The police said they rescued the group as they were trying to reach the Greek island of Kos from Mugla’s Bodrum district on Monday night.

Witnesses said that the storm blew the group`s 9-meter plastic dinghy ashore in Bodrum shortly after the attempted crossing.

The 55 people, including children, come from Afghanistan, Pakistan and Syria. Many were helped initially by local residents.

Anadolu Agency footage showed local coffee houses and nearby businesses hosting those needing first aid. Afterward, the injured were taken to hospital by the emergency services.

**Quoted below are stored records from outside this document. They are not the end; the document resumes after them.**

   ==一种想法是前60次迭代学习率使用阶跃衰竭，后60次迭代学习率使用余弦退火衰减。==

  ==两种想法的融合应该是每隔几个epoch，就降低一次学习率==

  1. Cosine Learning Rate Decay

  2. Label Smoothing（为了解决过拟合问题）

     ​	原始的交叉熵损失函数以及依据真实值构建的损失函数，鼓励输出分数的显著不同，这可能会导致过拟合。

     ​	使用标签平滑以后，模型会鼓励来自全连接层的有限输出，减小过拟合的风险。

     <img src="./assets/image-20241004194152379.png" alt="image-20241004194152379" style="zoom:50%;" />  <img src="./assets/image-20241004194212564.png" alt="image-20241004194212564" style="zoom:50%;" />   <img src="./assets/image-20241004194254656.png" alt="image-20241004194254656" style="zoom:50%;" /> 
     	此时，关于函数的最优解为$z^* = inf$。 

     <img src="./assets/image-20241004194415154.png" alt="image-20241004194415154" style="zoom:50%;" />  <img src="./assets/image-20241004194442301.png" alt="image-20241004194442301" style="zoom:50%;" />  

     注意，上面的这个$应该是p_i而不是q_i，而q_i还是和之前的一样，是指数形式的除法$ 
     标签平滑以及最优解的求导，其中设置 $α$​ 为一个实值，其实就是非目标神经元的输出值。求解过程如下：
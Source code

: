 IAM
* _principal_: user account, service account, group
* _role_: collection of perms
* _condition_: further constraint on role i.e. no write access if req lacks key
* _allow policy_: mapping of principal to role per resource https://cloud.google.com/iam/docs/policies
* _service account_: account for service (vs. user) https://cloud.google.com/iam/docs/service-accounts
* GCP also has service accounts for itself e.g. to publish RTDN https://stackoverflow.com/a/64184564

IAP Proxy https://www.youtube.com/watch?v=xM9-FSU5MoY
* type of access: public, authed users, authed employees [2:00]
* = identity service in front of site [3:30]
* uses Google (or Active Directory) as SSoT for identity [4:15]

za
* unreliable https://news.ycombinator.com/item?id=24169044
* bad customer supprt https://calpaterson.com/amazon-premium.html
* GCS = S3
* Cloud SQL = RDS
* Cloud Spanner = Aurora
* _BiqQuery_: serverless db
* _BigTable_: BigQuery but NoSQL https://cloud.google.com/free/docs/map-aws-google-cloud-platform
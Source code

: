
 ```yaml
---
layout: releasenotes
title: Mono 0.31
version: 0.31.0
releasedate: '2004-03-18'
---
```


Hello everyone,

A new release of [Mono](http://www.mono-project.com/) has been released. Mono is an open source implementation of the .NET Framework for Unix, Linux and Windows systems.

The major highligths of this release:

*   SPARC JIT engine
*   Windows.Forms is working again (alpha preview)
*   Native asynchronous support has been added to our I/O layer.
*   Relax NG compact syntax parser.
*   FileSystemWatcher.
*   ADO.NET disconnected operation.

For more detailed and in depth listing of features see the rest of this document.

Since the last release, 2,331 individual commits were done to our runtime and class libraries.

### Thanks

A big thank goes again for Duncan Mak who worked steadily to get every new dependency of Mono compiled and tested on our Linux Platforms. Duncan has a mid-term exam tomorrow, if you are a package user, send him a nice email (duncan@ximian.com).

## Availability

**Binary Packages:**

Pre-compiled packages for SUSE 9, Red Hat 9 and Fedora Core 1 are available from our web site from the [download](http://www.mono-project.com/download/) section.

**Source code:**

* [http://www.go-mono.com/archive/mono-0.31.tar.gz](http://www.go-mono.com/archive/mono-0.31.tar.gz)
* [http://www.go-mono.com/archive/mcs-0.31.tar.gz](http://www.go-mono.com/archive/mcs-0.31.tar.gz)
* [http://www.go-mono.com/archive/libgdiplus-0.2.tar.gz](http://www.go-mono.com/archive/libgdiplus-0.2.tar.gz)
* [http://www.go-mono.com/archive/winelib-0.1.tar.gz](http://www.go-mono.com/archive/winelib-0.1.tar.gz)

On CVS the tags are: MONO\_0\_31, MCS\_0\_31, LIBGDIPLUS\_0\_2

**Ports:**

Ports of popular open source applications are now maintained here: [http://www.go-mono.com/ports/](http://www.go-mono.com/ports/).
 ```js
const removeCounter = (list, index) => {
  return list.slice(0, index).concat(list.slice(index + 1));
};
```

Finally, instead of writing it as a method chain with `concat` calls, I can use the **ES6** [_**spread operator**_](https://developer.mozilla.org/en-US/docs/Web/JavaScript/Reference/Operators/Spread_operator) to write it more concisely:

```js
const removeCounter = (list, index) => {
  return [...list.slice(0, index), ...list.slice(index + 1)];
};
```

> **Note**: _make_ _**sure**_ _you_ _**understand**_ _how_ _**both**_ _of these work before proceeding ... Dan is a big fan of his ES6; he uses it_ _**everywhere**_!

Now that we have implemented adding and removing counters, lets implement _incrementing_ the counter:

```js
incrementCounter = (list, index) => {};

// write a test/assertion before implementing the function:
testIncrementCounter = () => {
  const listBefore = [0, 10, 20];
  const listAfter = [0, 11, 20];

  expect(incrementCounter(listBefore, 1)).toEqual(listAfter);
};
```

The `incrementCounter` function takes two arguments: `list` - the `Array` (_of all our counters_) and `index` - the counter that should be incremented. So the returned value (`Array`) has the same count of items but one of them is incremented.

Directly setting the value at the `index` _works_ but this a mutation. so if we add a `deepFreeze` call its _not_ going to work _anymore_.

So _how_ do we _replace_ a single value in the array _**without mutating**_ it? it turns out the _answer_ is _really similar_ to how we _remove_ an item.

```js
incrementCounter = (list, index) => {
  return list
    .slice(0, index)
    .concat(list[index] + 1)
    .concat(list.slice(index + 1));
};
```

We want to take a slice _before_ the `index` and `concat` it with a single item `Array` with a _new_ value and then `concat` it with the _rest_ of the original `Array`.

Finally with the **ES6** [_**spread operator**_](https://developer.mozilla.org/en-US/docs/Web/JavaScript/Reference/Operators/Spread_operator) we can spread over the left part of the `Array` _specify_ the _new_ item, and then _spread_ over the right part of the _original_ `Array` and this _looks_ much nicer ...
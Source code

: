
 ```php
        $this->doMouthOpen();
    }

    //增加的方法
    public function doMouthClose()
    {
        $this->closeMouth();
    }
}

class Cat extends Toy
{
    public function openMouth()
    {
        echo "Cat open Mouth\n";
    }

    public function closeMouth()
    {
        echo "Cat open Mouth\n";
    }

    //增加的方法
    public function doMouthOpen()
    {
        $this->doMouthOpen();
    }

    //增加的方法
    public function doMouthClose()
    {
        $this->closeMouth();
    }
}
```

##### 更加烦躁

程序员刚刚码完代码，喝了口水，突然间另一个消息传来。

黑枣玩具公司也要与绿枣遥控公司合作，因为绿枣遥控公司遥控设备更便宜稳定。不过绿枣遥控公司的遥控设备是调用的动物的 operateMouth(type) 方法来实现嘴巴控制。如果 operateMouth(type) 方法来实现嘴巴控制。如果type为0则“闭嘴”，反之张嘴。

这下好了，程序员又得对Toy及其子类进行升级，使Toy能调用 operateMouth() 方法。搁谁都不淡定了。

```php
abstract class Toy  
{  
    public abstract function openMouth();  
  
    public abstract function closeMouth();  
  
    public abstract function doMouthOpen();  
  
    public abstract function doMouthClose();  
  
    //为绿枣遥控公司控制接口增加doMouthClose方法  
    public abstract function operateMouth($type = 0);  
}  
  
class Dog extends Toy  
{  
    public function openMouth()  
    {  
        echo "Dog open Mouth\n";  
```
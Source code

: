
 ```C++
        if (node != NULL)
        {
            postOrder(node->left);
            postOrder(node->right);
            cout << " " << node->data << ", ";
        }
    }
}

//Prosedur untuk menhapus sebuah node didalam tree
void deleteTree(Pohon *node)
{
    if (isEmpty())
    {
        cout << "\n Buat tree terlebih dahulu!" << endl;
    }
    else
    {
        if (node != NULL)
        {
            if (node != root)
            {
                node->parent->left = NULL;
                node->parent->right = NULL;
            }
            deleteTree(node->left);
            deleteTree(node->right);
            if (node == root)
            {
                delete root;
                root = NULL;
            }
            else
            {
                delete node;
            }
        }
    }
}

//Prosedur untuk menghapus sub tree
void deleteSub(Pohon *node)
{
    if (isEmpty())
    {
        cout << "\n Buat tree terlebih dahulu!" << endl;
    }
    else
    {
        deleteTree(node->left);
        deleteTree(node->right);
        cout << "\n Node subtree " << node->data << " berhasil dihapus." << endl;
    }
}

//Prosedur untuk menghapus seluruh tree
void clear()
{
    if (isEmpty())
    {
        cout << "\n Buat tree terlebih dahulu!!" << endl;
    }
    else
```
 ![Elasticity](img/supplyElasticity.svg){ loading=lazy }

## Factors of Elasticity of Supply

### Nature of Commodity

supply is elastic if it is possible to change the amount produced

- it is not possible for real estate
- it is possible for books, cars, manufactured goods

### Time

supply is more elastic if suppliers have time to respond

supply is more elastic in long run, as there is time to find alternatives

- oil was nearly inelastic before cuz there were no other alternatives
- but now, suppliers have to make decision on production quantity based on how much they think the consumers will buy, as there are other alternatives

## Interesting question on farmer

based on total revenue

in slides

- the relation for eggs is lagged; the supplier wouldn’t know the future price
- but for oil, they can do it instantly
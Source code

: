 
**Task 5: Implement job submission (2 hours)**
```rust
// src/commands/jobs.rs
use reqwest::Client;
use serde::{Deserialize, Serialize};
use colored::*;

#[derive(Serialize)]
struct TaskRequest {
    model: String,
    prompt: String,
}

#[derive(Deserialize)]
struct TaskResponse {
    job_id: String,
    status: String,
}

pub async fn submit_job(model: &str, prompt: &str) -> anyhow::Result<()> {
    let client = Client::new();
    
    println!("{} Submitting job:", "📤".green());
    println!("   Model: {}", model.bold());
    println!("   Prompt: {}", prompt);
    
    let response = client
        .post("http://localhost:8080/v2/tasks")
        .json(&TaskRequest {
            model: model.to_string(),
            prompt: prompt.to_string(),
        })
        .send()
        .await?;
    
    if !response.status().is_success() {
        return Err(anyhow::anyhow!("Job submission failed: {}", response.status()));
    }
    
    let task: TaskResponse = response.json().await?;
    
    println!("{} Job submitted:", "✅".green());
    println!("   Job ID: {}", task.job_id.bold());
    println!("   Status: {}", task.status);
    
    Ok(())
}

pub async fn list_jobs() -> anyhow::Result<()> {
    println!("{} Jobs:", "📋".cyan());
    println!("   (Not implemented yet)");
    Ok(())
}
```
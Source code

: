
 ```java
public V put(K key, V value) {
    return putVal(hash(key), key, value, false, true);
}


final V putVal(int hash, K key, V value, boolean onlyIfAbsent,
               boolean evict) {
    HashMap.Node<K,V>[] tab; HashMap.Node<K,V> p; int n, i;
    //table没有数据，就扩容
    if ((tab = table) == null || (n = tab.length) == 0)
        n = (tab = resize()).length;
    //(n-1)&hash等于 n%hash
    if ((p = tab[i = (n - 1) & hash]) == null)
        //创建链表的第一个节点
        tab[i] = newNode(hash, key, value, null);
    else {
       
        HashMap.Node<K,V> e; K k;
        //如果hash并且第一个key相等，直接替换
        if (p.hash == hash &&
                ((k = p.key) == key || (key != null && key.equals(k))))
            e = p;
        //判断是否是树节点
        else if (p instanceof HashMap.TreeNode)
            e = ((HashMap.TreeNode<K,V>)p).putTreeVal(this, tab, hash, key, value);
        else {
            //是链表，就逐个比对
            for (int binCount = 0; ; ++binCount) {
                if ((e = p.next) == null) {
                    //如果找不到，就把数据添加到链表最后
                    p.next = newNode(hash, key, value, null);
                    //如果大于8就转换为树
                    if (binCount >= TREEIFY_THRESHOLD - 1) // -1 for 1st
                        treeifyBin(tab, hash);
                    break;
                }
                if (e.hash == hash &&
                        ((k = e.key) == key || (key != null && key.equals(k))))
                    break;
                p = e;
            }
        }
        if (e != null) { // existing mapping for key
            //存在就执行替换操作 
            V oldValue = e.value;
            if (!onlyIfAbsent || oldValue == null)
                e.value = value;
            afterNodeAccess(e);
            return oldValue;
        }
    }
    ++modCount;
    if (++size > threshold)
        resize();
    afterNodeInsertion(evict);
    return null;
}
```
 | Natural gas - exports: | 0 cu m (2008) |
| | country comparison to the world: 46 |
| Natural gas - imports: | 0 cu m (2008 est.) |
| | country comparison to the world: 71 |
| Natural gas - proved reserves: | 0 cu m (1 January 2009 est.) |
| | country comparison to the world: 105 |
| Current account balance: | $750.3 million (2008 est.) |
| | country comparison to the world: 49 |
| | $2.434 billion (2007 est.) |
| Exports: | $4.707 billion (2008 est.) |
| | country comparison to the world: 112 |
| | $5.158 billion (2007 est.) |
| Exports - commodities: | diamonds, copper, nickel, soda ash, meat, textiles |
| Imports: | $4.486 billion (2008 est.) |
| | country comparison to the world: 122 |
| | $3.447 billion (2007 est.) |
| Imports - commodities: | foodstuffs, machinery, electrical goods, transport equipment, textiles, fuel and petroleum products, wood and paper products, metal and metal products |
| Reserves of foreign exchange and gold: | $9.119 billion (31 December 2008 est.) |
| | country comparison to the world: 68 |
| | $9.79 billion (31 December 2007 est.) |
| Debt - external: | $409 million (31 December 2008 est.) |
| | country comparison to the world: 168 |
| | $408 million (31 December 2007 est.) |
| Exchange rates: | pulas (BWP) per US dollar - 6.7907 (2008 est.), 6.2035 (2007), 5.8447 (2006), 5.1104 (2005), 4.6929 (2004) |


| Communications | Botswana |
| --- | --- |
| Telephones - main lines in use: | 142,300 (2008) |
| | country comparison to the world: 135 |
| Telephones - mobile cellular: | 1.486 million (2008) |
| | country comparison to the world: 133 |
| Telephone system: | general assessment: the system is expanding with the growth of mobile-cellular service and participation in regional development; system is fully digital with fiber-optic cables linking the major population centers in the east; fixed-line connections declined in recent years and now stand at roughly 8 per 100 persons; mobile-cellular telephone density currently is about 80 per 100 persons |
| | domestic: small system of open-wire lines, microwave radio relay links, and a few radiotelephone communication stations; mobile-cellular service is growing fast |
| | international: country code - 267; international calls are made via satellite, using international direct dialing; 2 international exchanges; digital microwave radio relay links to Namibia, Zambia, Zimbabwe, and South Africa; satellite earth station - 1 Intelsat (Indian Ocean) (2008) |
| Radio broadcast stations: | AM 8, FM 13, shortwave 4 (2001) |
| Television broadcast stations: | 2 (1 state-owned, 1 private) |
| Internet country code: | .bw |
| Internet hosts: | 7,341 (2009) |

Syrian nationals were sent to facilities owned by the Directorate General of Migration Management. However, Pakistani and Afghan nationals were sent to the police to be deported.

Turkey’s Aegean provinces -- Canakkale, Balikesir, Izmir, Mugla and Aydin -- are prime spots for refugees leaving for the EU, with many Greek islands lying within sight of the Turkish coast.

Over the past year, hundreds of thousands have made short-but-perilous journeys in a bid to reach northern and western Europe in search for a better life.

Of the more than 1.1 million refugees who arrived in the EU last year, more than 850,000 arrived by sea to Greece from Turkey, according to the International Organization for Migration (IOM).

Over the course of the year, 805 people died in the Aegean. In the first month of 2016, more than 52,000 people arrived by sea in Greece, according to the IOM; more than 200 have died off the Turkish coast.